Вечером снова дошёл до Цукимибаси, где живет Энгэцу До; токийский пожар разгорается всё сильнее, казалось, видишь множество пылающих печей. Немало людей в Табата, Нипори, на Ватанабэтё, вытащив из дому стулья и татами, собираются спать прямо на улице. Вернувшись домой, сказал своим, что ещё раз такое страшное землетрясение повториться не должно, и уговорил их лечь спать дома. Не пользуясь электричеством и газом, я открыл дверь на втором этаже – небо было багровым, точно там полыхал пожар.
В тот же день жена Симосима-сэнсэя во время этого страшного землетрясения, зайдя в аптеку, удержала падавшую полку с лекарствами. И сумела предотвратить пожар. Отважная женщина. Я не способен на такое. Уж не возродилась ли в ней чародейка-жена Сибуэ Тюсая?!
2 сентября
До сих пор токийское небо покрыто дымом, перед домом лежит слой пепла. Попросил Энгэцу До навестить родных в Усигомэ, Сиба и других местах. Сообщают, что Токио полностью уничтожен. Что полностью уничтожены также Йокогама и район Сёнан. Не могу успокоиться, думая о знакомых и друзьях, оставшихся в Камакура. Под вечер вернулся Энгэцу До и рассказал, что Усигомэ не пострадал, а Сиба сгорел дотла. Дома старшей сестры и младшего брата полностью уничтожены огнём. Неизвестно, остались ли они в живых.
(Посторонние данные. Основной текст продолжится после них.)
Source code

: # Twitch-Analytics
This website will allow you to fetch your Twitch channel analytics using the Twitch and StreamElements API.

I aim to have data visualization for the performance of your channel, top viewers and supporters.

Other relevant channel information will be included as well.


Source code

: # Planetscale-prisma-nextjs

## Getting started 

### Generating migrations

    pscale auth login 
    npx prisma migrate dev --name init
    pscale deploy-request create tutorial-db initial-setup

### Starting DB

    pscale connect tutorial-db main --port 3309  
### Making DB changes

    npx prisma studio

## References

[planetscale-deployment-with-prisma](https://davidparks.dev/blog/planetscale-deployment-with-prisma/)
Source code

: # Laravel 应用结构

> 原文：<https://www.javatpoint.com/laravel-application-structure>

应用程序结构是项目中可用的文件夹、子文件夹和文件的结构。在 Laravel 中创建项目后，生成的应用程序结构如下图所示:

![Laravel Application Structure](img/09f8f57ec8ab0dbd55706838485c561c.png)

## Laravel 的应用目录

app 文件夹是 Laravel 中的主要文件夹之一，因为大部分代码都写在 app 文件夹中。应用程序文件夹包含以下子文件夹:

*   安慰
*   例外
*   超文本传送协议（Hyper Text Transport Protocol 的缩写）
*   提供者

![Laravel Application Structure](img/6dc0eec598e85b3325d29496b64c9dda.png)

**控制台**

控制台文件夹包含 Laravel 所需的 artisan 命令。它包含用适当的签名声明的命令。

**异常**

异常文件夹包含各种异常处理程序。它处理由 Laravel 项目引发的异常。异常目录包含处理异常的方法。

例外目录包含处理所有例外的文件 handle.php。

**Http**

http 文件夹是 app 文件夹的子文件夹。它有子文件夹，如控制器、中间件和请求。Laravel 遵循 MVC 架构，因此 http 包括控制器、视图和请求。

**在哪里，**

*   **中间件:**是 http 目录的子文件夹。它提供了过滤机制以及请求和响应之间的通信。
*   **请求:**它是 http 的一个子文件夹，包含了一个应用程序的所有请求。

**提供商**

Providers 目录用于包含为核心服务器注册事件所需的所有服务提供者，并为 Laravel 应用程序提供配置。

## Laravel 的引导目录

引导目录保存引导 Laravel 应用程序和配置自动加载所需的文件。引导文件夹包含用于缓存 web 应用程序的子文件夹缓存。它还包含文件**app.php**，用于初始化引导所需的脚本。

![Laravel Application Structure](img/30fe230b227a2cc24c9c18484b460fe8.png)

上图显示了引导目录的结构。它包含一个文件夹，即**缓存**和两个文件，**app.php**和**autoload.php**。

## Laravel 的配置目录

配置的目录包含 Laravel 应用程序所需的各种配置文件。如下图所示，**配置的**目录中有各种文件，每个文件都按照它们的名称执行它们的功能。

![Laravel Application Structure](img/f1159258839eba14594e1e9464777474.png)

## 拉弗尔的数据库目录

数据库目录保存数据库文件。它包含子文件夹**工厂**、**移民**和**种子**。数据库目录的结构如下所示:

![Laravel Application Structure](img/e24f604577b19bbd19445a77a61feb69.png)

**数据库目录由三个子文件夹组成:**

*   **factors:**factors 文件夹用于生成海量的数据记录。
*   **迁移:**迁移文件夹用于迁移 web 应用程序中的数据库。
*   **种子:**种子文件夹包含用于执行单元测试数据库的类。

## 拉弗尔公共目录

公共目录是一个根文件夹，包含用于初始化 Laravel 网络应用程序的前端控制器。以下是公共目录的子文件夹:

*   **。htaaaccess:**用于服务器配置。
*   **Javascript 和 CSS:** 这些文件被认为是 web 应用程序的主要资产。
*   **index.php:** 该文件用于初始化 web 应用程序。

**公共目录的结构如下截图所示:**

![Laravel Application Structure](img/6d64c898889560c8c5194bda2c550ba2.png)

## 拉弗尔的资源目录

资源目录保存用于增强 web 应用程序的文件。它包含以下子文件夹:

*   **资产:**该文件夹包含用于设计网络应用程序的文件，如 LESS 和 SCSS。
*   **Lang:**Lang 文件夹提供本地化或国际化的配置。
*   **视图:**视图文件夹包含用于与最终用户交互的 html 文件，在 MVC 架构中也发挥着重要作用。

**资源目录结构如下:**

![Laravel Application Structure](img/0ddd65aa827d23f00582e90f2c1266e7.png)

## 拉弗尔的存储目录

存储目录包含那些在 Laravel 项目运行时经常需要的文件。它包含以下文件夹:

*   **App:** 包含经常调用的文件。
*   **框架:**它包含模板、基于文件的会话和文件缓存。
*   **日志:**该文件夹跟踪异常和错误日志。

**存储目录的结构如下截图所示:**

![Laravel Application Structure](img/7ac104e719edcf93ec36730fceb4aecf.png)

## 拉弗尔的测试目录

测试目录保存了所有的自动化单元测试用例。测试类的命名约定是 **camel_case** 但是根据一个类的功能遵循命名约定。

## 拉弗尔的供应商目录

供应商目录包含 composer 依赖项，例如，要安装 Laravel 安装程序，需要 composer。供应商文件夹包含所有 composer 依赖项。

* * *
В этот день непрерывным потоком шли беженцы, минуя Табата и направляясь в Асукаяма. Боясь, что огонь перекинется и на Табата, жена сложила в корзину детскую одежду, а я завернул в фуросики[6] свиток Сосэки-сэнсэя. Мы решили, что тащить с собой мебель, узлы с добром нам не под силу. Хотя аппетиты человека беспредельны, отказываться от нажитого, как ни странно, тоже не составляет никакого труда. К ночи температура поднялась до тридцати девяти. А тут еще взбунтовавшиеся корейцы. Голова тяжелая, не могу встать. Энгэцу До вместо меня назначен на ночное дежурство по охране района. С коротким мечом у пояса, с деревянным мечом в руках он сам превратился во взбунтовавшегося корейца.
МЫСЛИ О ВЕЛИКОМ ЗЕМЛЕТРЯСЕНИИ
Не один журнал просил меня написать о землетрясении. Если трудно выполнить их заказ, хотя они согласны, чтобы я писал что угодно и как угодно, могу ограничиться двумя-тремя вещицами, которые придут мне на ум. Пусть меня потом не упрекают за вздор.
По словам виконта Сибусава, Великое землетрясение – небесная кара. Если человек постоянно оглядывается назад, он обязательно поранит ногу. Причина пораненной ноги – небесная кара или причина того, что можешь подумать о вероятности небесной кары. Если у меня погибли жена и дети, а у него даже дом не сгорел, любого потрясёт несправедливость небесной кары. Вера в несправедливость небесной кары не идёт ни в какое сравнение с неверием в небесную кару. Нет, небожители, если употреблять сегодняшнюю лексику, не могут не знать, сколь безразлична природа к нам, людям.
Природа безразлична к людям. Великое землетрясение не различает буржуазию и пролетариев. Бушующие пожары не различают добродетельного человека и злодея. В своих «Стихотворениях в прозе» Тургенев совершенно справедливо говорит, что в глазах природы человек не лучше блохи. Более того, природа, заключённая в человеке, не питает никакой нежности к человеку, заключённому в человеке. Великое землетрясение и бушующие пожары привели к тому, что токийские жители стали пожирать обитавших в прудах парка Хибия журавлей и уток. Ради своего спасения жители Токио не остановились бы перед тем, чтобы, подобно диким зверям, жрать даже человечину.